I also tried the skge-fix-napi-irq-race but it didn't help.

After some tests I finally discovered that disabling rand-robin irq balancing
(echo 1 > /proc/irq/177/smp_affinity) helps - there have been no oopses for
nearly three days.

Everyting is fine when only other NIC (3c90B) is plugged to network. This
Marvell based 3c940 NIC is know to work without problems in other (UP) server.
Comment 1 Robert Theron Brockman II 2006-03-15 15:18:47 UTC
I'm having a similar problem with 2.6.15.6 on a Athlon64 X2 3800+ running 64 bit
gentoo.  The motherboard is an ASUS A8N-SLI nForce4 based board with two
integrated NICs, one Marvell 88E8001 and one nVidia.  The nVidia NIC works fine,
but using the Marvell NIC with the skge driver eventually causes the system to
lock up hard.  It takes a while, but usually ~10 minutes of heavy NFS traffic
(>20 MB/s) will break the system.  It's not a hardware issue, since the Marvell
NIC works fine (albeit slower and less efficiently) with the in-kernel sk98lin
driver.  The problem only manifests when using a SMP kernel.

Setting smp_affinity to 1 on the skge interrupt (82 on my system) seems to make
the problem go away.  Smells like the race condition problems haven't quite been
fixed yet.  One minor complication:  I'm using the loop-aes 3.1c patch and have
disk encryption on all of my drives.  Perhaps this is the source of the problem. 

Here are a list of things that don't seem to have any effect on the problem:

Over/Underclocking the system
2.6.16-rc5
Linux Vserver patches
Preempt vs.
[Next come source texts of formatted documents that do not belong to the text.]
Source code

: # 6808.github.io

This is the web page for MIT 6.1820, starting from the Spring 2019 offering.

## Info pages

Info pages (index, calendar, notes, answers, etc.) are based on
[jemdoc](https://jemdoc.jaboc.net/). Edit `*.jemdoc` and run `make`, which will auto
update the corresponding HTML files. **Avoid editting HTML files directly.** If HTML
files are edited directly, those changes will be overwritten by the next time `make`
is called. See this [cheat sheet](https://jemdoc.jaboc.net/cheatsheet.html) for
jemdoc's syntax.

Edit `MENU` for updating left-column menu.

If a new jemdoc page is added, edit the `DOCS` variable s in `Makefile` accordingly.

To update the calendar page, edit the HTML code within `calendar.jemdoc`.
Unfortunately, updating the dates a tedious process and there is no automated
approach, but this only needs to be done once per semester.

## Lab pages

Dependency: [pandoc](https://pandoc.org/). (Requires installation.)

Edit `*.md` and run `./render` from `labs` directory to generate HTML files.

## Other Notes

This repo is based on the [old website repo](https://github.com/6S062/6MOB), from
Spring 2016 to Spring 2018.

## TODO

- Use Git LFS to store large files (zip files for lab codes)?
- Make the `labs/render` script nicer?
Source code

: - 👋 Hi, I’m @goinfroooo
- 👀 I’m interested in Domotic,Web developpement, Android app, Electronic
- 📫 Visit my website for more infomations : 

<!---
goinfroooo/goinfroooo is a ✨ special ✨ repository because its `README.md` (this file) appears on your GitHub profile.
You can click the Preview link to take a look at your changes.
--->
Non-Preempt
Monkeying around with the interrupt coalescing settings with ethtool


Side note:  The newer sk98lin driver from SysKonnect causes the system to crash
 spectacularly whenever any NFS traffic occurs unless a big chunk of SSH traffic
(>10MB) occurs first.  If the SSH transfer occurs first, the system will be rock
solid -- hours of high-speed data transfer -- from then on out.
Comment 2 Krzysztof Oledzki 2006-03-21 12:48:30 UTC

On Wed, 15 Mar 2006, bugme-daemon@bugzilla.kernel.org wrote:

> http://bugzilla.kernel.org/show_bug.cgi?id=6142
>
>
>
>
>
> ------- Additional Comments From robert@firehead.org  2006-03-15 15:18 -------
> I'm having a similar problem with 2.6.15.6 on a Athlon64 X2 3800+ running 64 bit
> gentoo.  The motherboard is an ASUS A8N-SLI nForce4 based board with two
> integrated NICs, one Marvell 88E8001 and one nVidia.  The nVidia NIC works fine,
> but using the Marvell NIC with the skge driver eventually causes the system to
> lock up hard.  It takes a while, but usually ~10 minutes of heavy NFS traffic
> (>20 MB/s) will break the system.  It's not a hardware issue, since the Marvell
> NIC works fine (albeit slower and less efficiently) with the in-kernel sk98lin
> driver.  The problem only manifests when using a SMP kernel.
>
> Setting smp_affinity to 1 on the skge interrupt (82 on my system) seems to make
> the problem go away.  Smells like the race condition problems haven't quite been
> fixed yet.  One minor complication:  I'm using the loop-aes 3.1c patch and have
> disk encryption on all of my drives.  Perhaps this is the source of the problem.
>
> Here are a list of things that don't seem to have any effect on the problem:
>
> Over/Underclocking the system
> 2.6.16-rc5
> Linux Vserver patches
> Preempt vs. Non-Preempt
> Monkeying around with the interrupt coalescing settings with ethtool
>
>
> Side note:  The newer sk98lin driver from SysKonnect causes the system to crash
> spectacularly whenever any NFS traffic occurs unless a big chunk of SSH traffic
> (>10MB) occurs first.  If the SSH transfer occurs first, the system will be rock
> solid -- hours of high-speed data transfer -- from then on out.
>

You may also try to disable rx and/or tx csum. With disabled rx&tx 
hardware csuming my system is stable even with smp_affinity set to 3. 
Now I only need to test what is the real problem: rx or tx...

Best regards,

 				Krzysztof Ol
Comment 3 Stephen Hemminger 2006-03-21 13:47:25 UTC
Please retest with new 1.4 version (post 2.6.16).
You can find diff from 2.6.16 version at:
http://developer.osdl.org/shemminger/prototypes/skge-1.4.diff
Comment 4 Robert Theron Brockman II 2006-03-25 06:38:41 UTC
Applied skge 1.4 patch to 2.6.16-vserver (presence or absence of vserver had no
effect on crashes previously).  This time the system locked up within a few
minutes of heavy NFS traffic, so it seems the bug is still there.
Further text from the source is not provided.